TASK DETAILS » Scan the records below and report how many lines include the string "import"; the number alone will do.

═══ DATASET ENTRIES ═══

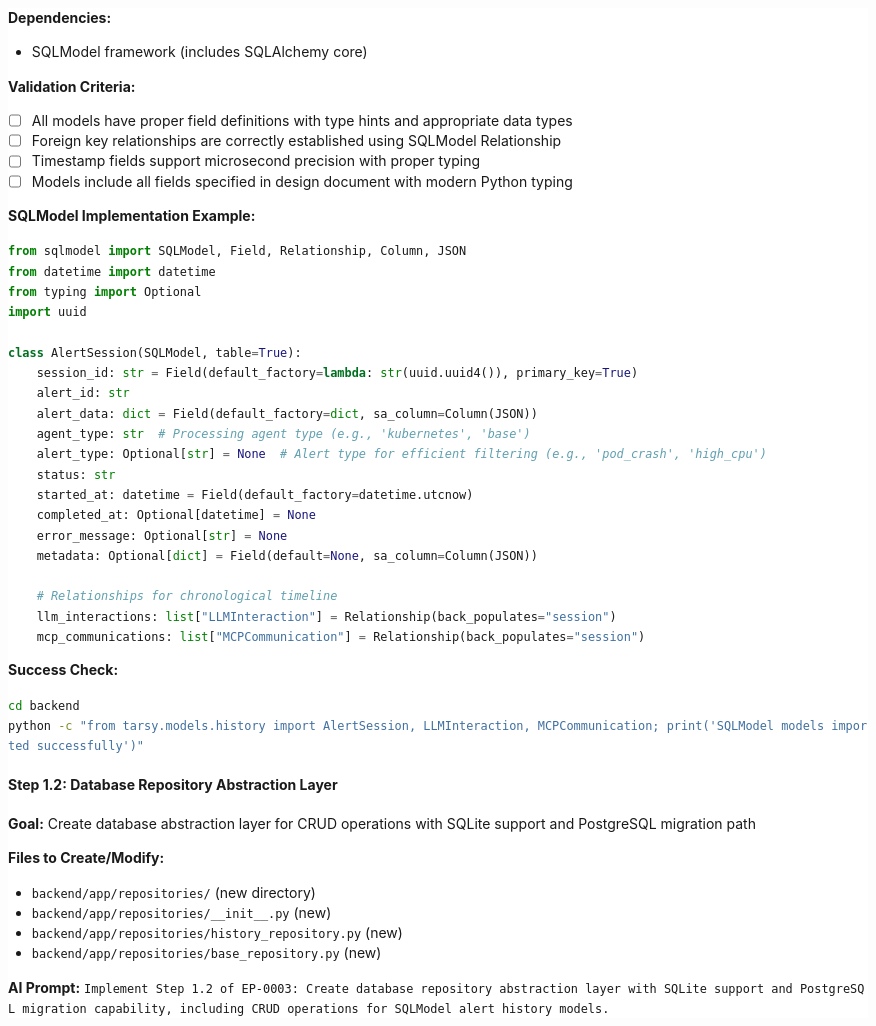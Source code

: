 **Dependencies:**
- SQLModel framework (includes SQLAlchemy core)

**Validation Criteria:**
- [ ] All models have proper field definitions with type hints and appropriate data types
- [ ] Foreign key relationships are correctly established using SQLModel Relationship
- [ ] Timestamp fields support microsecond precision with proper typing
- [ ] Models include all fields specified in design document with modern Python typing

**SQLModel Implementation Example:**
```python
from sqlmodel import SQLModel, Field, Relationship, Column, JSON
from datetime import datetime
from typing import Optional
import uuid

class AlertSession(SQLModel, table=True):
    session_id: str = Field(default_factory=lambda: str(uuid.uuid4()), primary_key=True)
    alert_id: str
    alert_data: dict = Field(default_factory=dict, sa_column=Column(JSON))
    agent_type: str  # Processing agent type (e.g., 'kubernetes', 'base')
    alert_type: Optional[str] = None  # Alert type for efficient filtering (e.g., 'pod_crash', 'high_cpu')
    status: str
    started_at: datetime = Field(default_factory=datetime.utcnow)
    completed_at: Optional[datetime] = None
    error_message: Optional[str] = None
    metadata: Optional[dict] = Field(default=None, sa_column=Column(JSON))
    
    # Relationships for chronological timeline
    llm_interactions: list["LLMInteraction"] = Relationship(back_populates="session")
    mcp_communications: list["MCPCommunication"] = Relationship(back_populates="session")
```

**Success Check:**
```bash
cd backend
python -c "from tarsy.models.history import AlertSession, LLMInteraction, MCPCommunication; print('SQLModel models imported successfully')"
```

#### Step 1.2: Database Repository Abstraction Layer
**Goal:** Create database abstraction layer for CRUD operations with SQLite support and PostgreSQL migration path

**Files to Create/Modify:**
- `backend/app/repositories/` (new directory)
- `backend/app/repositories/__init__.py` (new)
- `backend/app/repositories/history_repository.py` (new)
- `backend/app/repositories/base_repository.py` (new)

**AI Prompt:** `Implement Step 1.2 of EP-0003: Create database repository abstraction layer with SQLite support and PostgreSQL migration capability, including CRUD operations for SQLModel alert history models.`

═══

WRITTEN REPLY » 5